望月 鏡翠
2025-04-21 23:33:24
860文字
Public 日課
 

#1700 「ライムミントガム」「辞書」「眼鏡」

#毎日最低800文字のSSを書く/三題話


 私が尊敬する祖父は、国語の先生だった。もう引退していたから、元国語の先生だったわけだけど、引退してからも毎日学校の先生みたいなスーツを身に纏っていた。理由を聞くと、この方が気分がしゃっきりするんだと微笑みながら教えてくれた。
 私からすれば、祖父は寝巻きのままでも、休日のお父さんよりもよほどきっちりしていた。
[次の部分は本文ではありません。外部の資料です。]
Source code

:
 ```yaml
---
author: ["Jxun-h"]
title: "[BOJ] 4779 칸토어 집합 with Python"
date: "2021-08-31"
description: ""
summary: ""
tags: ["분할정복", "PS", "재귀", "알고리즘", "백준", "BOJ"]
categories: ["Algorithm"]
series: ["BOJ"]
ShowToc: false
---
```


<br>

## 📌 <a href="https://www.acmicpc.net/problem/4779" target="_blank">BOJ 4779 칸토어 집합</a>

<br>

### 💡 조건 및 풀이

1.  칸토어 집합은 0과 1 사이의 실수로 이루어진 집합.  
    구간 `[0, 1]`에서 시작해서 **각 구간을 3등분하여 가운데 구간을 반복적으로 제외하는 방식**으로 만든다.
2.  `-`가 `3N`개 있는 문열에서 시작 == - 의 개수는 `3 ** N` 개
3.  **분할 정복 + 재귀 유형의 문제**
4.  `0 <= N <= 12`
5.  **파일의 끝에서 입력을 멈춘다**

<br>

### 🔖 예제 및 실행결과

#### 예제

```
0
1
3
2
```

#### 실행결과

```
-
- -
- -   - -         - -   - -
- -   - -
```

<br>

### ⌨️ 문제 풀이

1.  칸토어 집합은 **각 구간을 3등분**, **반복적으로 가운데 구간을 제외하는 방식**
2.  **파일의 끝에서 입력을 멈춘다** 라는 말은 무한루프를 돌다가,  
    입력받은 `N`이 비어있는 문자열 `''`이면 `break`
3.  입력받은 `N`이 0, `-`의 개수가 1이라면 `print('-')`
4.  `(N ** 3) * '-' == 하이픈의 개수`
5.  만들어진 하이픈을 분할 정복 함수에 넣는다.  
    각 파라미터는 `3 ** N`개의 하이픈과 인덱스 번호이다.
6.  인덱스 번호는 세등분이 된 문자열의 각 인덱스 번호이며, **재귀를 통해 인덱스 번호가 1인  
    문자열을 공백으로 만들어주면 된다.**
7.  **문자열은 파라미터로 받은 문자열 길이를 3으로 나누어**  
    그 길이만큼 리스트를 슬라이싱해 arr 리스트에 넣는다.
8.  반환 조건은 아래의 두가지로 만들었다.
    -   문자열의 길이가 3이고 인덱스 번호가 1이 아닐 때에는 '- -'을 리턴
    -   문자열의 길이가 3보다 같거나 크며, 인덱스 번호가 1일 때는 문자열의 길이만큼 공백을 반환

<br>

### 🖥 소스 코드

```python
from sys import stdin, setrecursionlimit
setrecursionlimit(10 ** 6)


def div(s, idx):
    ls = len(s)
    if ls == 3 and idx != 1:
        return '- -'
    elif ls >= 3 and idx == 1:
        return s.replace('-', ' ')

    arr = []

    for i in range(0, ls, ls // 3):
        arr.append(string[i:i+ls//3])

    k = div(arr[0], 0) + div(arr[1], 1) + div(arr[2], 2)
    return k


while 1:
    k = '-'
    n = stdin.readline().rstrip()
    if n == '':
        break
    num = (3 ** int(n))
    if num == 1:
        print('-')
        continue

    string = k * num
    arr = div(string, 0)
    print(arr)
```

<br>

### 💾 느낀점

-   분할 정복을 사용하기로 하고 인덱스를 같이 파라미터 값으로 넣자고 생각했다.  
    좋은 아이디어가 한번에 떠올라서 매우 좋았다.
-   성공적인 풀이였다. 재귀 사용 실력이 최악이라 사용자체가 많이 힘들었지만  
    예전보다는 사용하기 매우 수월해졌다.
お仕事にいくわけでもないのだから、これ以上きっちりする必要なんてないんじゃないかと思ったけど、いつも身だしなみが綺麗な祖父のことは好きだった。
 祖父は広辞苑を引くのが好きだった。国語の先生なんだから、言葉のことなんて全部わかっているはずだ。しかし彼はいつも、わかったような気になっていることを改めて見つめ直すと、新しい発見があるのだと諭してくれた。
 事実、辞書を引いていて、何か新しい発見をした彼は、いつも嬉しそうにしていた。辞書を捲るときだけ、銀縁の眼鏡を掛けている。机にはお気に入りのマグカップ、そしてボトルガムが置いてあった。
 ご飯の前におやつを食べると怒られるからなんて、まるで孫の私たちみたいな理由だった。そしてガムを噛んでいると、集中できるらしい。
 おやつの代わりになるのならと、一粒口に入れてもらったことがあるけれど、ミント味のガムは当時の私には刺激が強すぎた。
 歯磨き粉が食べさせられたみたいで、すぐに吐き出してしまった。
 子供のときのことは、今でもはっきりと思い出すことができる。
 私の事務所は、あのときの祖父の書斎をイメージして作っている。老眼鏡はないけれど、知的に見える眼鏡を掛けて、依頼人を出迎える。
 そして調査を開始する前に、ライムミントのガムを口の中に放り込む。辛味のない爽やかな味は、ペパーミントで舌が痺れてしまう私向けだった。
 これは私のおまじないだ。祖父との思い出が私を助けて、名探偵にしてくれる。
「さて、まずは明快な事実から確認していきましょう。」
 当たり前に知っているような気がすることも、もう一度見つめ直す。そうすると、新しい発見がある。